- SUPPLIED ENTRIES:
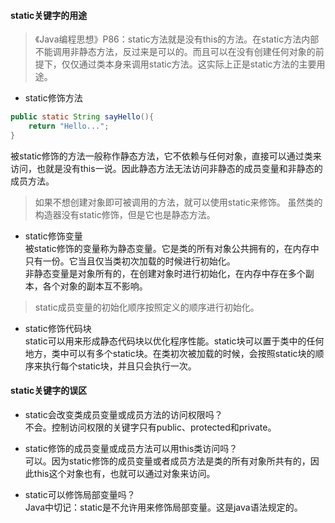 #### static关键字的用途
>《Java编程思想》P86：static方法就是没有this的方法。在static方法内部不能调用非静态方法，反过来是可以的。而且可以在没有创建任何对象的前提下，仅仅通过类本身来调用static方法。这实际上正是static方法的主要用途。

- static修饰方法  
```java
public static String sayHello(){
	return "Hello...";
}
```
被static修饰的方法一般称作静态方法，它不依赖与任何对象，直接可以通过类来访问，也就是没有this一说。因此静态方法无法访问非静态的成员变量和非静态的成员方法。
> 如果不想创建对象即可被调用的方法，就可以使用static来修饰。
> 虽然类的构造器没有static修饰，但是它也是静态方法。

- static修饰变量  
被static修饰的变量称为静态变量。它是类的所有对象公共拥有的，在内存中只有一份。它当且仅当类初次加载的时候进行初始化。  
非静态变量是对象所有的，在创建对象时进行初始化，在内存中存在多个副本，各个对象的副本互不影响。

> static成员变量的初始化顺序按照定义的顺序进行初始化。

- static修饰代码块  
static可以用来形成静态代码块以优化程序性能。static块可以置于类中的任何地方，类中可以有多个static块。在类初次被加载的时候，会按照static块的顺序来执行每个static块，并且只会执行一次。

#### static关键字的误区
- static会改变类成员变量或成员方法的访问权限吗？  
不会。控制访问权限的关键字只有public、protected和private。

- static修饰的成员变量或成员方法可以用this类访问吗？  
可以。因为static修饰的成员变量或者成员方法是类的所有对象所共有的，因此this这个对象也有，也就可以通过对象来访问。

- static可以修饰局部变量吗？  
Java中切记：static是不允许用来修饰局部变量。这是java语法规定的。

- TASK TO COMPLETE: Output each record verbatim and leave out its pictures.

- SOLUTION TO THIS PROBLEM:
 #### static关键字的用途
>《Java编程思想》P86：static方法就是没有this的方法。在static方法内部不能调用非静态方法，反过来是可以的。而且可以在没有创建任何对象的前提下，仅仅通过类本身来调用static方法。这实际上正是static方法的主要用途。

- static修饰方法  
```java
public static String sayHello(){
	return "Hello...";
}
```
被static修饰的方法一般称作静态方法，它不依赖与任何对象，直接可以通过类来访问，也就是没有this一说。因此静态方法无法访问非静态的成员变量和非静态的成员方法。
> 如果不想创建对象即可被调用的方法，就可以使用static来修饰。
> 虽然类的构造器没有static修饰，但是它也是静态方法。

- static修饰变量  
被static修饰的变量称为静态变量。它是类的所有对象公共拥有的，在内存中只有一份。它当且仅当类初次加载的时候进行初始化。  
非静态变量是对象所有的，在创建对象时进行初始化，在内存中存在多个副本，各个对象的副本互不影响。

> static成员变量的初始化顺序按照定义的顺序进行初始化。

- static修饰代码块  
static可以用来形成静态代码块以优化程序性能。static块可以置于类中的任何地方，类中可以有多个static块。在类初次被加载的时候，会按照static块的顺序来执行每个static块，并且只会执行一次。

#### static关键字的误区
- static会改变类成员变量或成员方法的访问权限吗？  
不会。控制访问权限的关键字只有public、protected和private。

- static修饰的成员变量或成员方法可以用this类访问吗？  
可以。因为static修饰的成员变量或者成员方法是类的所有对象所共有的，因此this这个对象也有，也就可以通过对象来访问。

- static可以修饰局部变量吗？  
Java中切记：static是不允许用来修饰局部变量。这是java语法规定的。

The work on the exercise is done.